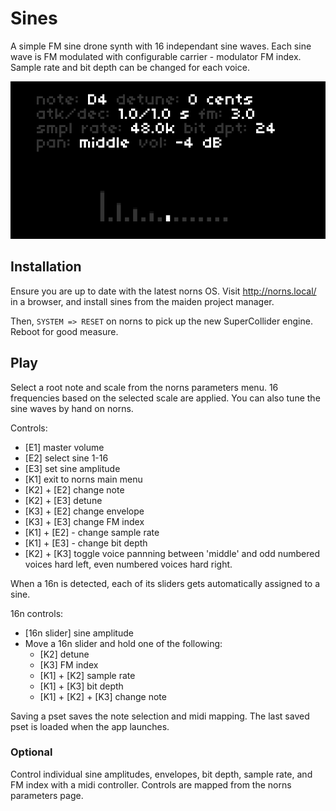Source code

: # Sines

A simple FM sine drone synth with 16 independant sine waves. Each sine wave is FM modulated with configurable carrier - modulator FM index. Sample rate and bit depth can be changed for each voice.

![sines](sines.png)

## Installation

Ensure you are up to date with the latest norns OS. Visit http://norns.local/ in a browser, and install sines from the maiden project manager.

Then, `SYSTEM => RESET` on norns to pick up the new SuperCollider engine. Reboot for good measure.

## Play

Select a root note and scale from the norns parameters menu. 16 frequencies based on the selected scale are applied. You can also tune the sine waves by hand on norns. 

Controls:

* [E1] master volume
* [E2] select sine 1-16
* [E3] set sine amplitude
* [K1] exit to norns main menu
* [K2] + [E2] change note
* [K2] + [E3] detune
* [K3] + [E2] change envelope
* [K3] + [E3] change FM index
* [K1] + [E2] - change sample rate
* [K1] + [E3] - change bit depth
* [K2] + [K3] toggle voice pannning between 'middle' and odd numbered voices hard left, even numbered voices hard right.

When a 16n is detected, each of its sliders gets automatically assigned to a sine.

16n controls:

* [16n slider] sine amplitude
* Move a 16n slider and hold one of the following:
    * [K2] detune
    * [K3] FM index
    * [K1] + [K2] sample rate
    * [K1] + [K3] bit depth
    * [K1] + [K2] + [K3] change note

Saving a pset saves the note selection and midi mapping. The last saved pset is loaded when the app launches.

### Optional

Control individual sine amplitudes, envelopes, bit depth, sample rate, and FM index with a midi controller. Controls are mapped from the norns parameters page.

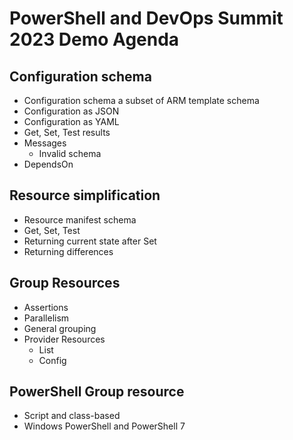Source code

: # PowerShell and DevOps Summit 2023 Demo Agenda

## Configuration schema

* Configuration schema a subset of ARM template schema
* Configuration as JSON
* Configuration as YAML
* Get, Set, Test results
* Messages
  * Invalid schema
* DependsOn

## Resource simplification

* Resource manifest schema
* Get, Set, Test
* Returning current state after Set
* Returning differences

## Group Resources

* Assertions
* Parallelism
* General grouping
* Provider Resources
  * List
  * Config

## PowerShell Group resource

* Script and class-based
* Windows PowerShell and PowerShell 7
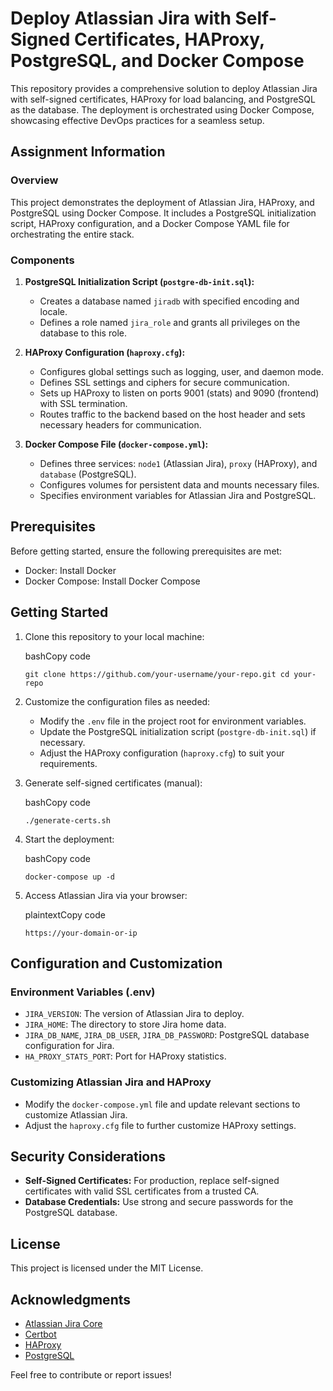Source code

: # Deploy Atlassian Jira with Self-Signed Certificates, HAProxy, PostgreSQL, and Docker Compose

This repository provides a comprehensive solution to deploy Atlassian Jira with self-signed certificates, HAProxy for load balancing, and PostgreSQL as the database. The deployment is orchestrated using Docker Compose, showcasing effective DevOps practices for a seamless setup.

## Assignment Information

### Overview

This project demonstrates the deployment of Atlassian Jira, HAProxy, and PostgreSQL using Docker Compose. It includes a PostgreSQL initialization script, HAProxy configuration, and a Docker Compose YAML file for orchestrating the entire stack.

### Components

1.  **PostgreSQL Initialization Script (`postgre-db-init.sql`):**
    
    -   Creates a database named `jiradb` with specified encoding and locale.
    -   Defines a role named `jira_role` and grants all privileges on the database to this role.
2.  **HAProxy Configuration (`haproxy.cfg`):**
    
    -   Configures global settings such as logging, user, and daemon mode.
    -   Defines SSL settings and ciphers for secure communication.
    -   Sets up HAProxy to listen on ports 9001 (stats) and 9090 (frontend) with SSL termination.
    -   Routes traffic to the backend based on the host header and sets necessary headers for communication.
3.  **Docker Compose File (`docker-compose.yml`):**
    
    -   Defines three services: `node1` (Atlassian Jira), `proxy` (HAProxy), and `database` (PostgreSQL).
    -   Configures volumes for persistent data and mounts necessary files.
    -   Specifies environment variables for Atlassian Jira and PostgreSQL.

## Prerequisites

Before getting started, ensure the following prerequisites are met:

-   Docker: Install Docker
-   Docker Compose: Install Docker Compose

## Getting Started

1.  Clone this repository to your local machine:
    
    bashCopy code
    
    `git clone https://github.com/your-username/your-repo.git
    cd your-repo` 
    
2.  Customize the configuration files as needed:
    
    -   Modify the `.env` file in the project root for environment variables.
    -   Update the PostgreSQL initialization script (`postgre-db-init.sql`) if necessary.
    -   Adjust the HAProxy configuration (`haproxy.cfg`) to suit your requirements.
3.  Generate self-signed certificates (manual):
    
    bashCopy code
    
    `./generate-certs.sh` 
    
4.  Start the deployment:
    
    bashCopy code
    
    `docker-compose up -d` 
    
5.  Access Atlassian Jira via your browser:
    
    plaintextCopy code
    
    `https://your-domain-or-ip` 
    

## Configuration and Customization

### Environment Variables (.env)

-   `JIRA_VERSION`: The version of Atlassian Jira to deploy.
-   `JIRA_HOME`: The directory to store Jira home data.
-   `JIRA_DB_NAME`, `JIRA_DB_USER`, `JIRA_DB_PASSWORD`: PostgreSQL database configuration for Jira.
-   `HA_PROXY_STATS_PORT`: Port for HAProxy statistics.

### Customizing Atlassian Jira and HAProxy

-   Modify the `docker-compose.yml` file and update relevant sections to customize Atlassian Jira.
-   Adjust the `haproxy.cfg` file to further customize HAProxy settings.

## Security Considerations

-   **Self-Signed Certificates:** For production, replace self-signed certificates with valid SSL certificates from a trusted CA.
-   **Database Credentials:** Use strong and secure passwords for the PostgreSQL database.

## License

This project is licensed under the MIT License.

## Acknowledgments

-   [Atlassian Jira Core](https://www.atlassian.com/)
-   [Certbot](https://certbot.eff.org/)
-   [HAProxy](http://www.haproxy.org/)
-   [PostgreSQL](https://www.postgresql.org/)

Feel free to contribute or report issues!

+++

* _What the task requires_: The lines from the one containing "customize HAProxy settings." through the final line of the entries above are to be printed exactly, with nothing added.

* _Your response_:
-   Adjust the `haproxy.cfg` file to further customize HAProxy settings.

## Security Considerations

-   **Self-Signed Certificates:** For production, replace self-signed certificates with valid SSL certificates from a trusted CA.
-   **Database Credentials:** Use strong and secure passwords for the PostgreSQL database.

## License

This project is licensed under the MIT License.

## Acknowledgments

-   [Atlassian Jira Core](https://www.atlassian.com/)
-   [Certbot](https://certbot.eff.org/)
-   [HAProxy](http://www.haproxy.org/)
-   [PostgreSQL](https://www.postgresql.org/)

Feel free to contribute or report issues!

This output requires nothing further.